• _LISTED ENTRIES_:
● ● ● ●

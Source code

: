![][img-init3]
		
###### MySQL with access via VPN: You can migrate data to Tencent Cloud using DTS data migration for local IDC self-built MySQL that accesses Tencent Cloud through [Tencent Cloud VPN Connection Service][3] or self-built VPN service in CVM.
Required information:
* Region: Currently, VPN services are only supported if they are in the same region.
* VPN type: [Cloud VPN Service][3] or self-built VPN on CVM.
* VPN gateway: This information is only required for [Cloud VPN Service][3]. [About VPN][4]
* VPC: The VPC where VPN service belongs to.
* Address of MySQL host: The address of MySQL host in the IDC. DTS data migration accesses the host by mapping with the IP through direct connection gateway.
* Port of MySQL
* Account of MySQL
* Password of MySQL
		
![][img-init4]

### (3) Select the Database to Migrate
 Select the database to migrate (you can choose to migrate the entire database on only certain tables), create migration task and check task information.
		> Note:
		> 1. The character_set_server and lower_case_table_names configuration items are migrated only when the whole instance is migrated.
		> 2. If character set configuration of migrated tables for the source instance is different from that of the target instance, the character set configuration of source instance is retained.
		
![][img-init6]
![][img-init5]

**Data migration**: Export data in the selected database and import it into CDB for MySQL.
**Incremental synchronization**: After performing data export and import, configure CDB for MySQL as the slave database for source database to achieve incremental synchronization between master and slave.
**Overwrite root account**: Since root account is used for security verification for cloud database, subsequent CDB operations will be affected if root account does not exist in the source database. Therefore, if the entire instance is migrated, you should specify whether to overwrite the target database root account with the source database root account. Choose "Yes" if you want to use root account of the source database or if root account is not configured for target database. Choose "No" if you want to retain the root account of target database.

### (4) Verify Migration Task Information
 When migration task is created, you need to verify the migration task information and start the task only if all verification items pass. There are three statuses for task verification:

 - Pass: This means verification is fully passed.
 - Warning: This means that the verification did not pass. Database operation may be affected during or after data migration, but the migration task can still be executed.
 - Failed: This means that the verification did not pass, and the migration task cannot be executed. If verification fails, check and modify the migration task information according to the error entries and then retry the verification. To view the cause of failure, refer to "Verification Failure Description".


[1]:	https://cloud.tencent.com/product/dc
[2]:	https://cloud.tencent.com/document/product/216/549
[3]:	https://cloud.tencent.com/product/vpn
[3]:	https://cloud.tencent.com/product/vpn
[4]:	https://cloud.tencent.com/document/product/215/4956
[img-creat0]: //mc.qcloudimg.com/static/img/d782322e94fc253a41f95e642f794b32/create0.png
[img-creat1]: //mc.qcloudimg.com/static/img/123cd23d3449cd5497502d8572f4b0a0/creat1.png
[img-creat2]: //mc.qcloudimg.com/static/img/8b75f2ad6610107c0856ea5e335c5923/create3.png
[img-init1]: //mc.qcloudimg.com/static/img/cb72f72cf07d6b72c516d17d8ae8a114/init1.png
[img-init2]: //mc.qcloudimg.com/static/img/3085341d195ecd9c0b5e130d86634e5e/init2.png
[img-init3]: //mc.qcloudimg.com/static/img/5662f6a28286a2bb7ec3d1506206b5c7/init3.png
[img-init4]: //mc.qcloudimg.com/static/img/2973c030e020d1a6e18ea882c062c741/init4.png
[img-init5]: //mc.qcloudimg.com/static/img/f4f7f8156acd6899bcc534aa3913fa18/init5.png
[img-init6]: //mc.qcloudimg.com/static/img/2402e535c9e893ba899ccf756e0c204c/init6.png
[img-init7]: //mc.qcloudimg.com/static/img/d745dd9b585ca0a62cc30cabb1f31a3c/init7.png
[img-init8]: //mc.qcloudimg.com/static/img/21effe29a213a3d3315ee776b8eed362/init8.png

● ● ● ●

• _TASK PROMPT_: Report only the number of lines, among the records above, that contain the word "items".

• _ANSWER SPACE_: 2